[Stored data entries]
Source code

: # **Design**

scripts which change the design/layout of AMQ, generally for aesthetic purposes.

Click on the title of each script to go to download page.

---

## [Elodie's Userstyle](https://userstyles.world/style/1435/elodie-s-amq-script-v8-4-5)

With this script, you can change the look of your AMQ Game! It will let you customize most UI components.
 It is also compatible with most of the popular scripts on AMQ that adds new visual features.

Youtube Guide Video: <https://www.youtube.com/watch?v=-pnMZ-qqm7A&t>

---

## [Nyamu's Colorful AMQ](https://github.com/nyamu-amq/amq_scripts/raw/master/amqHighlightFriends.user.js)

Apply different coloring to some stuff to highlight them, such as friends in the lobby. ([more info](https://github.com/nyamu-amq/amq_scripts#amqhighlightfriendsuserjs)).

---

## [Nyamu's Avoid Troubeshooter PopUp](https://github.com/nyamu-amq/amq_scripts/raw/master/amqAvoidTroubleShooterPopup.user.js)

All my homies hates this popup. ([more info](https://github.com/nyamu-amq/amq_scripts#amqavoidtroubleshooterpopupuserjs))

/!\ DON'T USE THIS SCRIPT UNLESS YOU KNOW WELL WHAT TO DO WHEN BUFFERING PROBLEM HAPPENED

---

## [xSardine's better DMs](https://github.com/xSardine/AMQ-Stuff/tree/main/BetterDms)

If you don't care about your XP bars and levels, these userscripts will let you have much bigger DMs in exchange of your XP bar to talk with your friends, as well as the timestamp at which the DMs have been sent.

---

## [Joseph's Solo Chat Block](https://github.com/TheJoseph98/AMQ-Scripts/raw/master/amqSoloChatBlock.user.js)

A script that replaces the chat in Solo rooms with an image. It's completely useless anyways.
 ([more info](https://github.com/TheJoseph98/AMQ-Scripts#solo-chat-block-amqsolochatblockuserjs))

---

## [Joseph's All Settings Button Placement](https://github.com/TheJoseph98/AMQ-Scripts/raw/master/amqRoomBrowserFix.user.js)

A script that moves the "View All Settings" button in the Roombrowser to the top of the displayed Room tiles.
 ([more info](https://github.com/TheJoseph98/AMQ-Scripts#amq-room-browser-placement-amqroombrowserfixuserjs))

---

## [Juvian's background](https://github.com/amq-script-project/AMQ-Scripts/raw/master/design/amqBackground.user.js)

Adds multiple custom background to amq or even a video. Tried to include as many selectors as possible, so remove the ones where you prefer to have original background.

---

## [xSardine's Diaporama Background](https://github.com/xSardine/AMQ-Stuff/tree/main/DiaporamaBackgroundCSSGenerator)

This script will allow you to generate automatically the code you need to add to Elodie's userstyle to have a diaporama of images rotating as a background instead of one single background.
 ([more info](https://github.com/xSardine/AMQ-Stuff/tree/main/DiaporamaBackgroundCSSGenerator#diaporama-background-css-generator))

Task item: Please copy the data in full, character for character.

Task response:
Source code

: # **Design**

scripts which change the design/layout of AMQ, generally for aesthetic purposes.

Click on the title of each script to go to download page.

---

## [Elodie's Userstyle](https://userstyles.world/style/1435/elodie-s-amq-script-v8-4-5)

With this script, you can change the look of your AMQ Game! It will let you customize most UI components.
 It is also compatible with most of the popular scripts on AMQ that adds new visual features.

Youtube Guide Video: <https://www.youtube.com/watch?v=-pnMZ-qqm7A&t>

---

## [Nyamu's Colorful AMQ](https://github.com/nyamu-amq/amq_scripts/raw/master/amqHighlightFriends.user.js)

Apply different coloring to some stuff to highlight them, such as friends in the lobby. ([more info](https://github.com/nyamu-amq/amq_scripts#amqhighlightfriendsuserjs)).

---

## [Nyamu's Avoid Troubeshooter PopUp](https://github.com/nyamu-amq/amq_scripts/raw/master/amqAvoidTroubleShooterPopup.user.js)

All my homies hates this popup. ([more info](https://github.com/nyamu-amq/amq_scripts#amqavoidtroubleshooterpopupuserjs))

/!\ DON'T USE THIS SCRIPT UNLESS YOU KNOW WELL WHAT TO DO WHEN BUFFERING PROBLEM HAPPENED

---

## [xSardine's better DMs](https://github.com/xSardine/AMQ-Stuff/tree/main/BetterDms)

If you don't care about your XP bars and levels, these userscripts will let you have much bigger DMs in exchange of your XP bar to talk with your friends, as well as the timestamp at which the DMs have been sent.

---

## [Joseph's Solo Chat Block](https://github.com/TheJoseph98/AMQ-Scripts/raw/master/amqSoloChatBlock.user.js)

A script that replaces the chat in Solo rooms with an image. It's completely useless anyways.
 ([more info](https://github.com/TheJoseph98/AMQ-Scripts#solo-chat-block-amqsolochatblockuserjs))

---

## [Joseph's All Settings Button Placement](https://github.com/TheJoseph98/AMQ-Scripts/raw/master/amqRoomBrowserFix.user.js)

A script that moves the "View All Settings" button in the Roombrowser to the top of the displayed Room tiles.
 ([more info](https://github.com/TheJoseph98/AMQ-Scripts#amq-room-browser-placement-amqroombrowserfixuserjs))

---

## [Juvian's background](https://github.com/amq-script-project/AMQ-Scripts/raw/master/design/amqBackground.user.js)

Adds multiple custom background to amq or even a video. Tried to include as many selectors as possible, so remove the ones where you prefer to have original background.

---

## [xSardine's Diaporama Background](https://github.com/xSardine/AMQ-Stuff/tree/main/DiaporamaBackgroundCSSGenerator)

This script will allow you to generate automatically the code you need to add to Elodie's userstyle to have a diaporama of images rotating as a background instead of one single background.
 ([more info](https://github.com/xSardine/AMQ-Stuff/tree/main/DiaporamaBackgroundCSSGenerator#diaporama-background-css-generator))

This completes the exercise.